Could you set down exactly the lines of the data below, starting at the one that holds "### **إضافة منتج:**" and ending at the one that holds "### **تحديث كمية:**", both included, and only those?
═════ Data supplied ═════
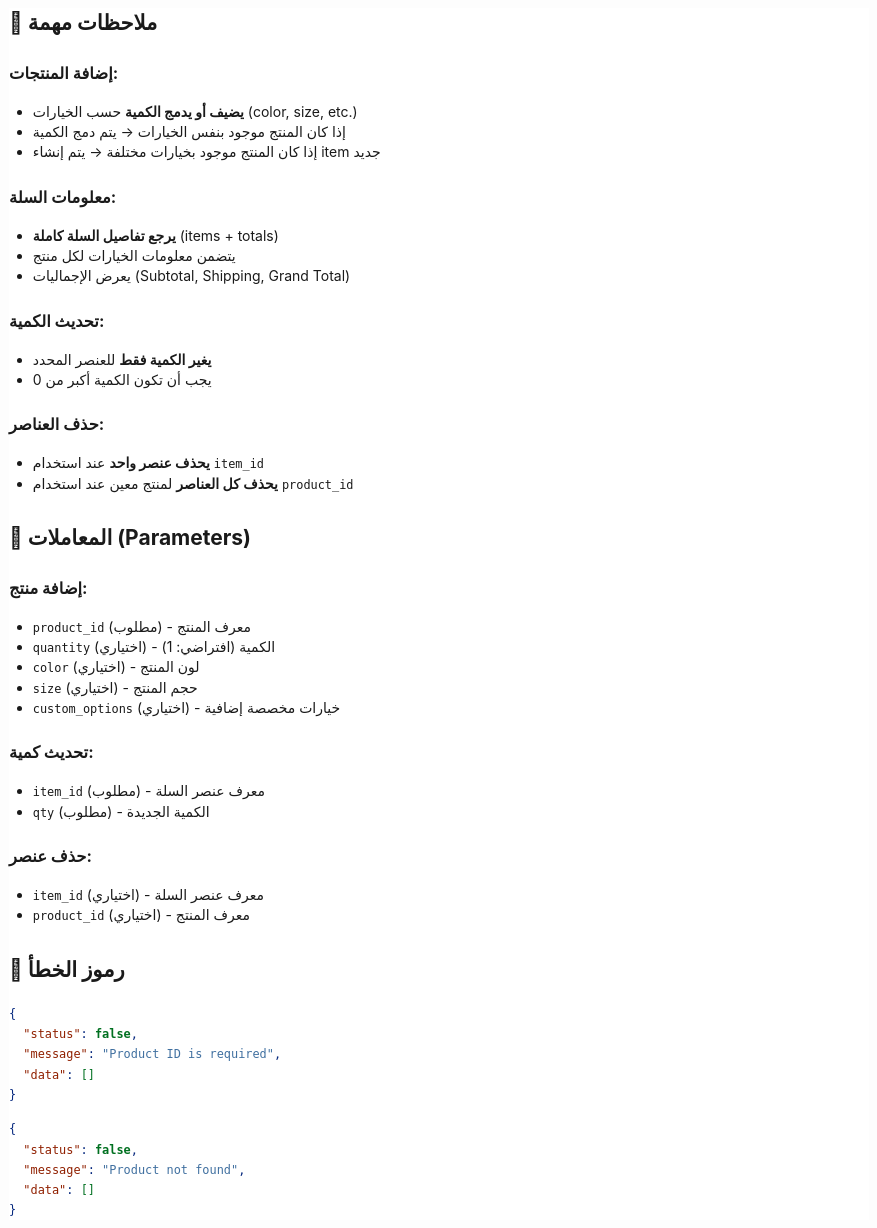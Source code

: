 ## 📌 ملاحظات مهمة

### **إضافة المنتجات:**
- **يضيف أو يدمج الكمية** حسب الخيارات (color, size, etc.)
- إذا كان المنتج موجود بنفس الخيارات → يتم دمج الكمية
- إذا كان المنتج موجود بخيارات مختلفة → يتم إنشاء item جديد

### **معلومات السلة:**
- **يرجع تفاصيل السلة كاملة** (items + totals)
- يتضمن معلومات الخيارات لكل منتج
- يعرض الإجماليات (Subtotal, Shipping, Grand Total)

### **تحديث الكمية:**
- **يغير الكمية فقط** للعنصر المحدد
- يجب أن تكون الكمية أكبر من 0

### **حذف العناصر:**
- **يحذف عنصر واحد** عند استخدام `item_id`
- **يحذف كل العناصر** لمنتج معين عند استخدام `product_id`

## 🔧 المعاملات (Parameters)

### **إضافة منتج:**
- `product_id` (مطلوب) - معرف المنتج
- `quantity` (اختياري) - الكمية (افتراضي: 1)
- `color` (اختياري) - لون المنتج
- `size` (اختياري) - حجم المنتج
- `custom_options` (اختياري) - خيارات مخصصة إضافية

### **تحديث كمية:**
- `item_id` (مطلوب) - معرف عنصر السلة
- `qty` (مطلوب) - الكمية الجديدة

### **حذف عنصر:**
- `item_id` (اختياري) - معرف عنصر السلة
- `product_id` (اختياري) - معرف المنتج

## 🚨 رموز الخطأ

```json
{
  "status": false,
  "message": "Product ID is required",
  "data": []
}
```

```json
{
  "status": false,
  "message": "Product not found",
  "data": []
}
```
═════
• **Exercise solution**
### **إضافة منتج:**
- `product_id` (مطلوب) - معرف المنتج
- `quantity` (اختياري) - الكمية (افتراضي: 1)
- `color` (اختياري) - لون المنتج
- `size` (اختياري) - حجم المنتج
- `custom_options` (اختياري) - خيارات مخصصة إضافية

### **تحديث كمية:**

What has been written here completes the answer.